Unlike poets who come to their craft in a roundabout fashion, it was clear from a young age that Ashbery had the makings of a writer. His first poems were published when he was still in grade school, and by the time he graduated from Harvard, where he studied literature, his trajectory seemed to be set. A Fullbright Scholarship allowed him to move to France, where he worked as an editor of literary magazines and a translator.
In addition to literature, Ashbery had an abiding love of art. He was an art critic for New York and Newsweek magazines, and had briefly held aspirations of becoming an artist himself. The shift in American painting toward abstract expressionism--portraying reality using non-literal representations--can clearly be seen in Ashbery's poetry. Critic Fred Moramarco even referred to Ashbery's work as "a verbal canvas," on which he drew from a variety of influences to create a style all his own.
In total, Ashbery published more than 30 books of poetry. His first, Some Trees, won the Yale Younger Poets Prize, and he followed it with several more books that garnerned both popular and critical acclaim, including Self-Portrait in a Convex Mirror, which is often considered Ashbery’s masterpiece. This collection won the Pulitzer Prize, the National Book Award, and the National Book Critics Circle Award in 1975.
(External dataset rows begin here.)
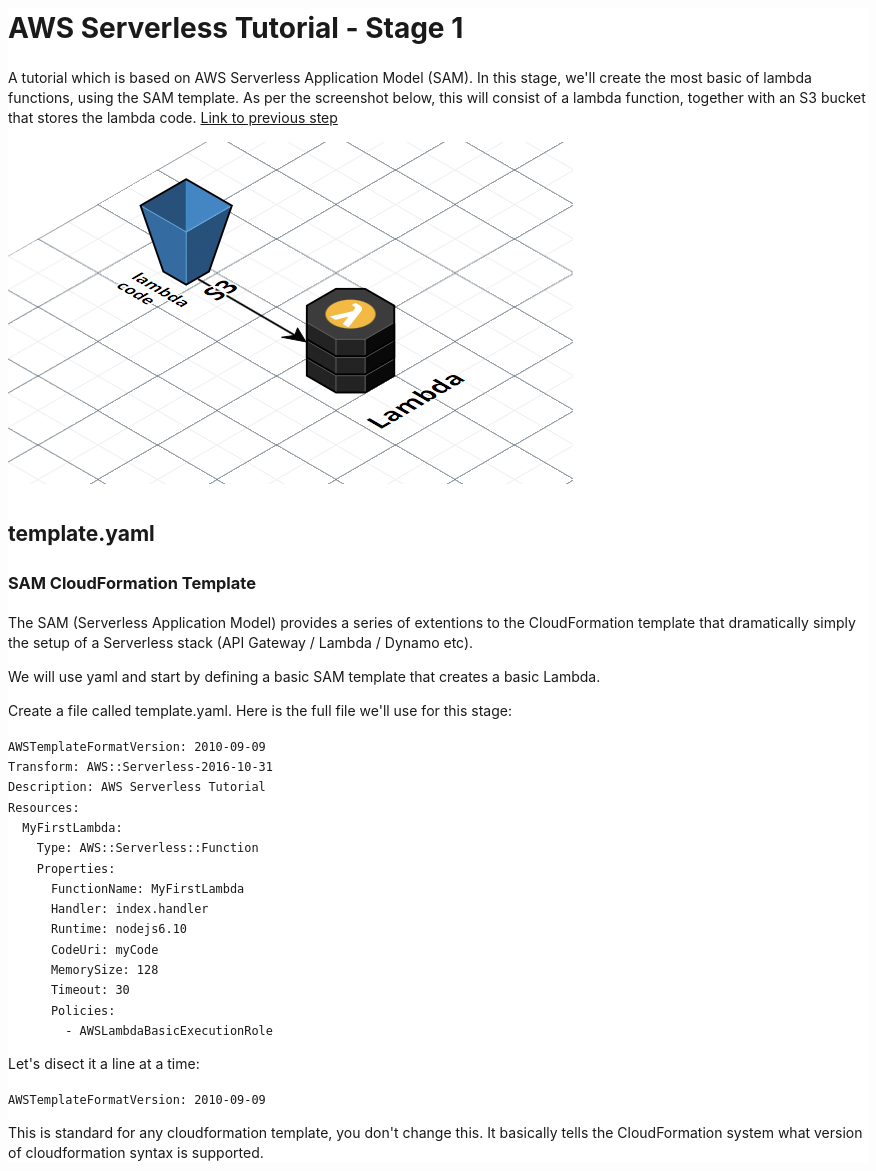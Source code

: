 # AWS Serverless Tutorial - Stage 1

A tutorial which is based on AWS Serverless Application Model (SAM).
In this stage, we'll create the most basic of lambda functions, using the SAM template.
As per the screenshot below, this will consist of a lambda function, together with an S3 bucket that stores the lambda code.
[Link to previous step](https://github.com/jasongilbertuk/ServerlessTutorial/tree/0)


![Alt text](documentation/stage1.png?raw=true "Stage 1")

## template.yaml     
### SAM CloudFormation Template 

The SAM (Serverless Application Model) provides a series of extentions to the CloudFormation template that dramatically simply the setup of a Serverless stack (API Gateway / Lambda / Dynamo etc).

We will use yaml and start by defining a basic SAM template that creates a basic Lambda.

Create a file called template.yaml. Here is the full file we'll use for this stage:
```
AWSTemplateFormatVersion: 2010-09-09
Transform: AWS::Serverless-2016-10-31
Description: AWS Serverless Tutorial
Resources:
  MyFirstLambda:
    Type: AWS::Serverless::Function
    Properties:
      FunctionName: MyFirstLambda
      Handler: index.handler
      Runtime: nodejs6.10
      CodeUri: myCode 
      MemorySize: 128 
      Timeout: 30
      Policies:
        - AWSLambdaBasicExecutionRole
```
Let's disect it a line at a time:
```
AWSTemplateFormatVersion: 2010-09-09
```
This is standard for any cloudformation template, you don't change this. It basically tells the CloudFormation system what version of cloudformation syntax is supported.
Not every critic was a fan of Ashbery's work, however. His obscure and surrealist style, though lauded by some as a deft exploration of the uncertainty of reality, was considered vague and meaningless by others. Ashbery himself recognized the dichotomy in reactions to his work. In an interview with Contemporary Authors, he noted "I'm quite puzzled by my work too, along with a lot of other people. I was always intrigued by it, but at the same time a little apprehensive and sort of embarrassed about annoying the same critics who are always annoyed by my work. I'm kind of sorry that I cause so much grief."
But whether critics loved his work or hated it, there was no denying the influence of both the poet and his poetry. He won nearly every major literary award with the exception of the Nobel Prize for Literature, though he was often considered a leading contender. He was a professor at a number of colleges and universities and served as both the chancellor of the Academy of American Poets and the Poet Laureate of New York from 2001-2003.
John Ashbery died at his home on September 3rd, 2017. He was 90 years old.